My friend and I met in a trendy crepe restaurant to talk about our lives—the struggles and the successes. She sat across from me sipping her cappuccino and said with a note of sadness, “Church events end up being reminders that I’m alone. I leave feeling more lonely than before.” My friend, divorced and a single mom, has slipped out of the church scene finding it a place where she no longer fits. 

Her situation is the same for many who don’t find themselves safely ensconced in a family dynamic. It is those who swim outside the familiar current of church life who struggle to find a safe place. Things are even more complicated when we add the awkwardness of intimacy. In Bronwyn Lea’s book Beyond Awkward Side Hugs, Lea accurately identifies the heart of our intimacy issues in the church—our limited concept of family. 

The book is focused (as the subtitle reads) on explaining how we could be “living as Christian brothers and sisters in a sex-crazed world.” Before we can learn to navigate this sex-crazed world, we need to re-imagine what it means to live as Christian brothers and sisters. We cannot ignore the fact that our culture sexualizes every aspect and every relationship in our lives. As Christians, we too are colored by these associations. Concepts like the Billy Graham rule and other strict interactions between males and females suggest we believe that hovering below the surface is a sexual interaction waiting to happen. However, there is a way to view relationships in a healthy way. Lea states, “Jesus had intimate nonerotic relationships. He had gendered nonerotic relationships. He had loving nonerotic relationships. And he calls us to live according to his example.” While the nuclear family is something to be valued and protected, to imitate Jesus, we must broaden our perspective. After all, the “family members” Jesus gave greatest emphasis to were those who were of God’s kingdom and not just blood relatives. 

To start we must learn how to live as family, embracing nonerotic forms of intimacy in the church. For those who have not experienced such relationships, the way can seem scary and dangerous. Lea likens it to a person unfamiliar with snowy weather moving to a location like Minnesota and being asked to navigate in winter. However, it’s not as foreign as we might think—we already understand healthy relationships. Scripture depicts the images of mutual respect and sacrificial serving that should characterize all healthy encounters. While we do not underestimate the power of the sexual drive, we also understand that we are not animals incapable of controlling our basic instincts. While we may be tempted, we cannot forget the beautiful stamp of Imago Dei on each person. 

It is part of our calling also—added to the great commission to preach the gospel throughout the ends of the earth. Jesus’s final prayer is that we would exhibit unity. It is this unity that verifies our claims about who Jesus is. The times that the church has acted as a family have been our shining moments throughout history and even in my own life. My own nuclear family life was exceptionally chaotic growing up. I’ve never felt secure in that area. However, despite the challenges of the last 18 years of ministry life (my husband is a pastor), I have found the church to be a family that I needed.

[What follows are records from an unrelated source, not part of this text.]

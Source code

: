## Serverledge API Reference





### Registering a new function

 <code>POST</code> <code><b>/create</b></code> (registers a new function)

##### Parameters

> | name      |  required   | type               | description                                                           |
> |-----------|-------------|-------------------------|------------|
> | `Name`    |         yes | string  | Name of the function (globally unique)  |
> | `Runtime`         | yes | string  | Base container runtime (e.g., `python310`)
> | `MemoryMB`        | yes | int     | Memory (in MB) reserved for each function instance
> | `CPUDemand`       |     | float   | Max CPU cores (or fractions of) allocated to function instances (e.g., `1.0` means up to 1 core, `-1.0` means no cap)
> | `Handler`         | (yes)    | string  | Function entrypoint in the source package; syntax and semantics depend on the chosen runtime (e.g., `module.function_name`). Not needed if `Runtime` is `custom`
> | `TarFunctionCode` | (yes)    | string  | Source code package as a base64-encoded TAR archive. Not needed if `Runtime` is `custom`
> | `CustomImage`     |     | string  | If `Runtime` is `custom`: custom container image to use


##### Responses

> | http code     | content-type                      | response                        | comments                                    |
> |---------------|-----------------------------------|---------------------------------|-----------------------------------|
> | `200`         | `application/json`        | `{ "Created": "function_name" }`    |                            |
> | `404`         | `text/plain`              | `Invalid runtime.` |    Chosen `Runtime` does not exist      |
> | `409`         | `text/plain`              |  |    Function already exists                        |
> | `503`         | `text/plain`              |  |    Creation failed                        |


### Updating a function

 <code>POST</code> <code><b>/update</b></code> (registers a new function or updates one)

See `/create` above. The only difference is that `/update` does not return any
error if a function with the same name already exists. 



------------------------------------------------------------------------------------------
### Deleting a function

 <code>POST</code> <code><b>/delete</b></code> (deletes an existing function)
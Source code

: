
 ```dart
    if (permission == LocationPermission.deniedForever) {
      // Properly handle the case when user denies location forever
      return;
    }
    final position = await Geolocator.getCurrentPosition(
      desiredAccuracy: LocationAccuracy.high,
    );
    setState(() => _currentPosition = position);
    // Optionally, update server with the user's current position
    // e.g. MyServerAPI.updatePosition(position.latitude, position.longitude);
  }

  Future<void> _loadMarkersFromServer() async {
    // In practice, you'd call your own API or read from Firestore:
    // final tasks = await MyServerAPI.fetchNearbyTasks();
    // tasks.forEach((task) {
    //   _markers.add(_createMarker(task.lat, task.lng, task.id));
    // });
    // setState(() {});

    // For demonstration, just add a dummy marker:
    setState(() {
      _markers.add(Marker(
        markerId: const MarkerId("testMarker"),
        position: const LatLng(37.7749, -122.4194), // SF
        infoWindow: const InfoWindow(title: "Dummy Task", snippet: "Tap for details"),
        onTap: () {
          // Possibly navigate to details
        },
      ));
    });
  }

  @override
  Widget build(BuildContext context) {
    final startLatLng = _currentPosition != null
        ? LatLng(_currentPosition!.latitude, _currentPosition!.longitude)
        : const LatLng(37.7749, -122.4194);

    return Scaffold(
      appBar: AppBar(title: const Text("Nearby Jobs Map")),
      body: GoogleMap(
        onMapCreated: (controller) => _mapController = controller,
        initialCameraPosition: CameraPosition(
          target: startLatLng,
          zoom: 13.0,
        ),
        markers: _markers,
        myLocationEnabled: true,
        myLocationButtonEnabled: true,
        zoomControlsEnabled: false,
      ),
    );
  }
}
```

When my father died several years ago, I was absolutely devastated. Though family life was tough growing up, my father was my rock—the person I knew who loved me unreservedly. He wasn’t a believer and I don’t know if in his last moments he reached out for mercy. His death was the first big check on the goodness of God in my life. When I was at my most vulnerable, wracked with nightmares and guilt, my church family came around me in the most beautiful way. While we were gone, friends came and cleaned my house. When we returned, meals and groceries were brought for days on end. A family offered to take us out on their boat to spread my father’s ashes in the ocean, which was what he had wanted. And the support was not just these acts of service, but gifts of time and listening and grieving with me. This outpouring of love came from women, men, families, single people, and couples. To this day, when I’m asked why I love the church, I tell them this story.

This is us at our best. This is what can be accomplished if we believe that not all relationships are haunted by sexuality. This can be our testimony too when we allow love and not fear to rule the day. And it is this wonderful gift of community that those who live on the fringes of family life can find a doorway into true intimacy and community. As Lea notes, “The warm, close relationships between believing brothers and sisters were to be celebrated and nurtured as they pursued holiness in community…It doesn’t have to be weird. It can be wonderful.”